Вы здесь

Профессор Ана Илтис: Беспристрастная точка зрения в этике невозможна



Директор Центра биоэтики, здравоохранения и общества Уэйк-Форестского университета (Северная Каролина, США) Ана Илтис (Ana Iltis) стала профессором кафедры истории медицины, истории отечества и культурологии Первого Московского государственного медицинского университета им. И.М.Сеченова.

В течение недели она читала лекции, посвящённые этическим вопросам в фармацевтической и педиатрической практике, информированию больных о рисках вмешательства, этическим аспектам органного донорства и клинического применения новых технологий. Её блестящие выступления вызвали живой интерес студенческой аудитории. Думается, читателям «МГ» также будет полезно узнать об американской биоэтике из первых уст.– Профессор Илтис, что входит в обязанности директора Центра биоэтики?


– Во-первых, преподавание студентам разного уровня. Во-вторых, исследовательская работа. В-третьих, административная нагрузка. Наш центр включает не только штатных сотрудников, которые занимаются педагогической работой, но и помогает другим сотрудникам университета проводить исследования в области биоэтики. Мы организуем конференции и симпозиумы. Я также редактирую различные журналы и книги по биоэтике.

– Кого, чему и как вы учите?

– Я преподаю биоэтику как в колледже, так и в медицинской школе. Таким образом, приходит понимание того, что нужно студентам в разном возрасте и на разных этапах обучения. Среди них есть те, кто будет заниматься биоэтикой профессионально.
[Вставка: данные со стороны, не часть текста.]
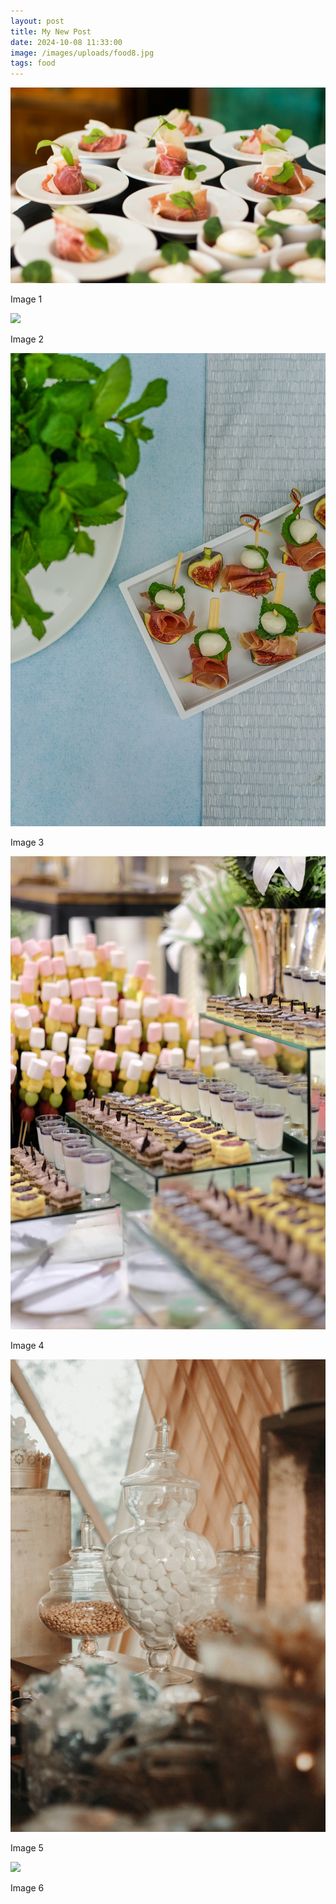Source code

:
 ```yaml
---
layout: post
title: My New Post
date: 2024-10-08 11:33:00
image: /images/uploads/food8.jpg
tags: food
---
```

<div class="container">
  <div class="row">
    <div class="col">
	<img src="/images/uploads/food1.jpg">
	<p>Image 1</p>
	</div>
    <div class="col">
	<img src="/images/uploads/food2.jpg">
	<p>Image 2</p>
	</div>
    <div class="col">
	<img src="/images/uploads/food3.jpg">
	<p>Image 3</p>
	</div>
  </div>
  <div class="row">
    <div class="col">
	<img src="/images/uploads/food4.jpg">
	<p>Image 4</p>
	</div>
    <div class="col">
	<img src="/images/uploads/food5.jpg">
	<p>Image 5</p>
	</div>
    <div class="col">
	<img src="/images/uploads/food6.jpg">
	<p>Image 6</p>
	</div>
  </div>
</div>
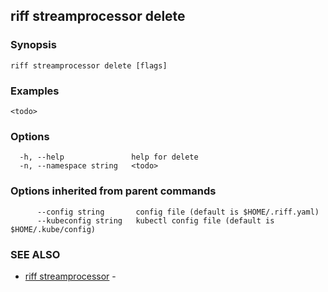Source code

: ## riff streamprocessor delete

<todo>

### Synopsis

<todo>

```
riff streamprocessor delete [flags]
```

### Examples

```
<todo>
```

### Options

```
  -h, --help               help for delete
  -n, --namespace string   <todo>
```

### Options inherited from parent commands

```
      --config string       config file (default is $HOME/.riff.yaml)
      --kubeconfig string   kubectl config file (default is $HOME/.kube/config)
```

### SEE ALSO

* [riff streamprocessor](riff_streamprocessor.md)	 - <todo>

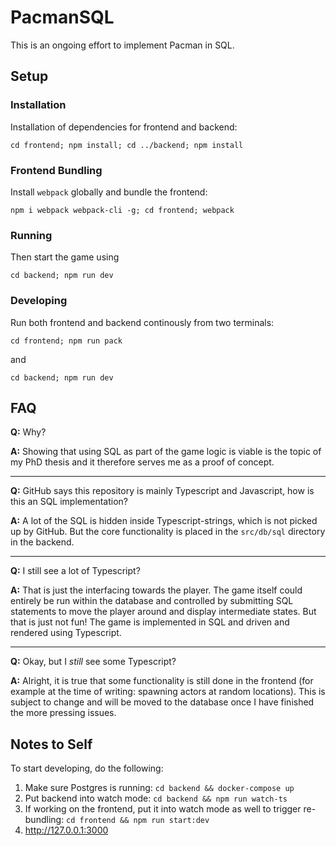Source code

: # PacmanSQL
This is an ongoing effort to implement Pacman in SQL.

## Setup

### Installation
Installation of dependencies for frontend and backend:

```
cd frontend; npm install; cd ../backend; npm install
```

### Frontend Bundling

Install `webpack` globally and bundle the frontend:

```
npm i webpack webpack-cli -g; cd frontend; webpack
```

### Running
 Then start the game using

```
cd backend; npm run dev
```


### Developing
Run both frontend and backend continously from two terminals:

```
cd frontend; npm run pack
```
and

```
cd backend; npm run dev
```


## FAQ
**Q:** Why?

**A:** Showing that using SQL as part of the game logic is viable is the topic of my PhD thesis and it therefore serves me as a proof of concept.

---

**Q:** GitHub says this repository is mainly Typescript and Javascript, how is this an SQL implementation?

**A:** A lot of the SQL is hidden inside Typescript-strings, which is not picked up by GitHub. But the core functionality is placed in the `src/db/sql` directory in the backend.

---

**Q:** I still see a lot of Typescript?

**A:** That is just the interfacing towards the player. The game itself could entirely be run within the database and controlled by submitting SQL statements to move the player around and display intermediate states. But that is just not fun! The game is implemented in SQL and driven and rendered using Typescript.

---

**Q:** Okay, but I *still* see some Typescript?

**A:** Alright, it is true that some functionality is still done in the frontend (for example at the time of writing: spawning actors at random locations). This is subject to change and will be moved to the database once I have finished the more pressing issues.

## Notes to Self
To start developing, do the following:

1) Make sure Postgres is running: `cd backend && docker-compose up`
2) Put backend into watch mode: `cd backend && npm run watch-ts`
3) If working on the frontend, put it into watch mode as well to trigger re-bundling: `cd frontend && npm run start:dev`
4) http://127.0.0.1:3000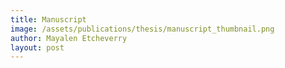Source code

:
 ```yaml
---
title: Manuscript 
image: /assets/publications/thesis/manuscript_thumbnail.png
author: Mayalen Etcheverry
layout: post
---
```


<script type="text/javascript">
window.location = "/assets/publications/thesis/manuscript.pdf"
</script>

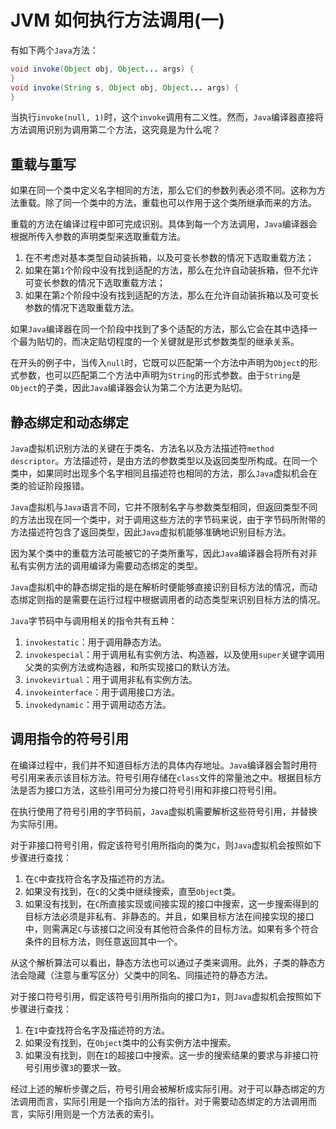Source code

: # JVM 如何执行方法调用(一)

有如下两个`Java`方法：

```java
void invoke(Object obj, Object... args) {
}
void invoke(String s, Object obj, Object... args) {
}
```

当执行`invoke(null, 1)`时，这个`invoke`调用有二义性。然而，`Java`编译器直接将方法调用识别为调用第二个方法，这究竟是为什么呢？

## 重载与重写

如果在同一个类中定义名字相同的方法，那么它们的参数列表必须不同。这称为方法重载。除了同一个类中的方法，重载也可以作用于这个类所继承而来的方法。

重载的方法在编译过程中即可完成识别。具体到每一个方法调用，`Java`编译器会根据所传入参数的声明类型来选取重载方法。

1. 在不考虑对基本类型自动装拆箱，以及可变长参数的情况下选取重载方法；
2. 如果在第`1`个阶段中没有找到适配的方法，那么在允许自动装拆箱，但不允许可变长参数的情况下选取重载方法；
3. 如果在第`2`个阶段中没有找到适配的方法，那么在允许自动装拆箱以及可变长参数的情况下选取重载方法。

如果`Java`编译器在同一个阶段中找到了多个适配的方法，那么它会在其中选择一个最为贴切的，而决定贴切程度的一个关键就是形式参数类型的继承关系。

在开头的例子中，当传入`null`时，它既可以匹配第一个方法中声明为`Object`的形式参数，也可以匹配第二个方法中声明为`String`的形式参数。由于`String`是`Object`的子类，因此`Java`编译器会认为第二个方法更为贴切。

## 静态绑定和动态绑定

`Java`虚拟机识别方法的关键在于类名、方法名以及方法描述符`method descriptor`。方法描述符，是由方法的参数类型以及返回类型所构成。在同一个类中，如果同时出现多个名字相同且描述符也相同的方法，那么`Java`虚拟机会在类的验证阶段报错。

`Java`虚拟机与`Java`语言不同，它并不限制名字与参数类型相同，但返回类型不同的方法出现在同一个类中，对于调用这些方法的字节码来说，由于字节码所附带的方法描述符包含了返回类型，因此`Java`虚拟机能够准确地识别目标方法。

因为某个类中的重载方法可能被它的子类所重写，因此`Java`编译器会将所有对非私有实例方法的调用编译为需要动态绑定的类型。

`Java`虚拟机中的静态绑定指的是在解析时便能够直接识别目标方法的情况，而动态绑定则指的是需要在运行过程中根据调用者的动态类型来识别目标方法的情况。

`Java`字节码中与调用相关的指令共有五种：

1. `invokestatic`：用于调用静态方法。
2. `invokespecial`：用于调用私有实例方法、构造器，以及使用`super`关键字调用父类的实例方法或构造器，和所实现接口的默认方法。
3. `invokevirtual`：用于调用非私有实例方法。
4. `invokeinterface`：用于调用接口方法。
5. `invokedynamic`：用于调用动态方法。

## 调用指令的符号引用

在编译过程中，我们并不知道目标方法的具体内存地址。`Java`编译器会暂时用符号引用来表示该目标方法。符号引用存储在`class`文件的常量池之中。根据目标方法是否为接口方法，这些引用可分为接口符号引用和非接口符号引用。

在执行使用了符号引用的字节码前，`Java`虚拟机需要解析这些符号引用，并替换为实际引用。

对于非接口符号引用，假定该符号引用所指向的类为`C`，则`Java`虚拟机会按照如下步骤进行查找：

1. 在`C`中查找符合名字及描述符的方法。
2. 如果没有找到，在`C`的父类中继续搜索，直至`Object`类。
3. 如果没有找到，在`C`所直接实现或间接实现的接口中搜索，这一步搜索得到的目标方法必须是非私有、非静态的。并且，如果目标方法在间接实现的接口中，则需满足`C`与该接口之间没有其他符合条件的目标方法。如果有多个符合条件的目标方法，则任意返回其中一个。

从这个解析算法可以看出，静态方法也可以通过子类来调用。此外，子类的静态方法会隐藏（注意与重写区分）父类中的同名、同描述符的静态方法。

对于接口符号引用，假定该符号引用所指向的接口为`I`，则`Java`虚拟机会按照如下步骤进行查找：

1. 在`I`中查找符合名字及描述符的方法。
2. 如果没有找到，在`Object`类中的公有实例方法中搜索。
3. 如果没有找到，则在`I`的超接口中搜索。这一步的搜索结果的要求与非接口符号引用步骤`3`的要求一致。

经过上述的解析步骤之后，符号引用会被解析成实际引用。对于可以静态绑定的方法调用而言，实际引用是一个指向方法的指针。对于需要动态绑定的方法调用而言，实际引用则是一个方法表的索引。
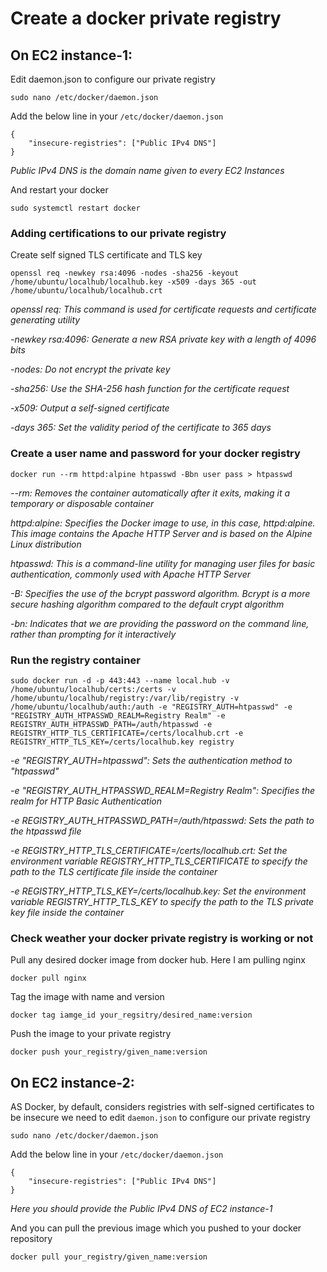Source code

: # Create a docker private registry

## On EC2 instance-1:

Edit daemon.json to configure our private registry
```
sudo nano /etc/docker/daemon.json
```
Add the below line in your `/etc/docker/daemon.json` 
```
{
    "insecure-registries": ["Public IPv4 DNS"]
}
```
*Public IPv4 DNS is the domain name given to every EC2 Instances*

And restart your docker
```
sudo systemctl restart docker
```
### Adding certifications to our private registry

Create self signed TLS certificate and TLS key
```
openssl req -newkey rsa:4096 -nodes -sha256 -keyout /home/ubuntu/localhub/localhub.key -x509 -days 365 -out /home/ubuntu/localhub/localhub.crt
```

*openssl req: This command is used for certificate requests and certificate generating utility*

*-newkey rsa:4096: Generate a new RSA private key with a length of 4096 bits*

*-nodes: Do not encrypt the private key*

*-sha256: Use the SHA-256 hash function for the certificate request*

*-x509: Output a self-signed certificate*

*-days 365: Set the validity period of the certificate to 365 days*

### Create a user name and password for your docker registry
```
docker run --rm httpd:alpine htpasswd -Bbn user pass > htpasswd
```

*--rm: Removes the container automatically after it exits, making it a temporary or disposable container*

*httpd:alpine: Specifies the Docker image to use, in this case, httpd:alpine. This image contains the Apache HTTP Server and is based on the Alpine Linux distribution*

*htpasswd: This is a command-line utility for managing user files for basic authentication, commonly used with Apache HTTP Server*

*-B: Specifies the use of the bcrypt password algorithm. Bcrypt is a more secure hashing algorithm compared to the default crypt algorithm*

*-bn: Indicates that we are providing the password on the command line, rather than prompting for it interactively*

### Run the registry container
```
sudo docker run -d -p 443:443 --name local.hub -v /home/ubuntu/localhub/certs:/certs -v /home/ubuntu/localhub/registry:/var/lib/registry -v /home/ubuntu/localhub/auth:/auth -e "REGISTRY_AUTH=htpasswd" -e "REGISTRY_AUTH_HTPASSWD_REALM=Registry Realm" -e REGISTRY_AUTH_HTPASSWD_PATH=/auth/htpasswd -e REGISTRY_HTTP_TLS_CERTIFICATE=/certs/localhub.crt -e REGISTRY_HTTP_TLS_KEY=/certs/localhub.key registry
```

*-e "REGISTRY_AUTH=htpasswd": Sets the authentication method to "htpasswd"*

*-e "REGISTRY_AUTH_HTPASSWD_REALM=Registry Realm": Specifies the realm for HTTP Basic Authentication*

*-e REGISTRY_AUTH_HTPASSWD_PATH=/auth/htpasswd: Sets the path to the htpasswd file*

*-e REGISTRY_HTTP_TLS_CERTIFICATE=/certs/localhub.crt: Set the environment variable REGISTRY_HTTP_TLS_CERTIFICATE to specify the path to the TLS certificate file inside the container*

*-e REGISTRY_HTTP_TLS_KEY=/certs/localhub.key: Set the environment variable REGISTRY_HTTP_TLS_KEY to specify the path to the TLS private key file inside the container*

### Check weather your docker private registry is working or not

Pull any desired docker image from docker hub.
Here I am pulling nginx
```
docker pull nginx
```
Tag the image with name and version
```
docker tag iamge_id your_regsitry/desired_name:version
```
Push the image to your private registry
```
docker push your_registry/given_name:version
```
## On EC2 instance-2:

AS Docker, by default, considers registries with self-signed certificates to be insecure we need to edit `daemon.json` to configure our private registry
```
sudo nano /etc/docker/daemon.json
```
Add the below line in your `/etc/docker/daemon.json`
```
{
    "insecure-registries": ["Public IPv4 DNS"]
}
```
*Here you should provide the Public IPv4 DNS of EC2 instance-1*

And you can pull the previous image which you pushed to your docker repository
```
docker pull your_registry/given_name:version
```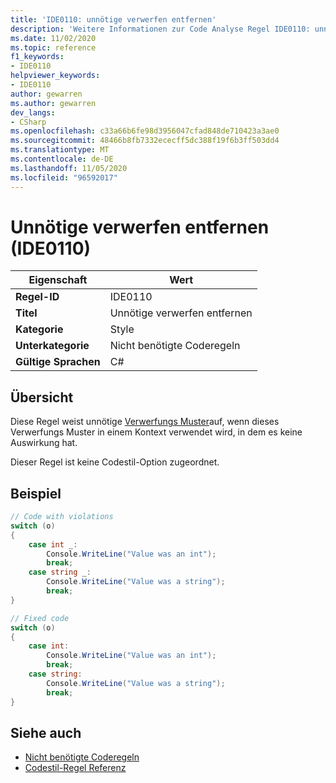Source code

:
 ```yaml
---
title: 'IDE0110: unnötige verwerfen entfernen'
description: 'Weitere Informationen zur Code Analyse Regel IDE0110: unnötige verwerfen entfernen'
ms.date: 11/02/2020
ms.topic: reference
f1_keywords:
- IDE0110
helpviewer_keywords:
- IDE0110
author: gewarren
ms.author: gewarren
dev_langs:
- CSharp
ms.openlocfilehash: c33a66b6fe98d3956047cfad848de710423a3ae0
ms.sourcegitcommit: 48466b8fb7332ececff5dc388f19f6b3ff503dd4
ms.translationtype: MT
ms.contentlocale: de-DE
ms.lasthandoff: 11/05/2020
ms.locfileid: "96592017"
---
```

# <a name="remove-unnecessary-discard-ide0110"></a>Unnötige verwerfen entfernen (IDE0110)

|Eigenschaft|Wert|
|-|-|
| **Regel-ID** | IDE0110 |
| **Titel** | Unnötige verwerfen entfernen |
| **Kategorie** | Style |
| **Unterkategorie** | Nicht benötigte Coderegeln |
| **Gültige Sprachen** | C# |

## <a name="overview"></a>Übersicht

Diese Regel weist unnötige [Verwerfungs Muster](../../../../_csharplang/proposals/csharp-8.0/patterns.md#discard-pattern)auf, wenn dieses Verwerfungs Muster in einem Kontext verwendet wird, in dem es keine Auswirkung hat.

Dieser Regel ist keine Codestil-Option zugeordnet.

## <a name="example"></a>Beispiel

```csharp
// Code with violations
switch (o)
{
    case int _:
        Console.WriteLine("Value was an int");
        break;
    case string _:
        Console.WriteLine("Value was a string");
        break;
}

// Fixed code
switch (o)
{
    case int:
        Console.WriteLine("Value was an int");
        break;
    case string:
        Console.WriteLine("Value was a string");
        break;
}
```

## <a name="see-also"></a>Siehe auch

- [Nicht benötigte Coderegeln](unnecessary-code-rules.md)
- [Codestil-Regel Referenz](index.md)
– Что входит в сферу ваших научных интересов?

– Прежде всего меня интересуют этические проблемы экспериментирования на людях и органного донорства. Кроме того, я занималась и другими вопросами. Например, медицинским туризмом, связанным с трансплантацией стволовых клеток. Или проблемой недостаточного внимания органов здравоохранения к инфекционным тропическим болезням, связанным с нищетой.

– Какие этические вопросы экспериментирования на людях вы считаете ключевыми?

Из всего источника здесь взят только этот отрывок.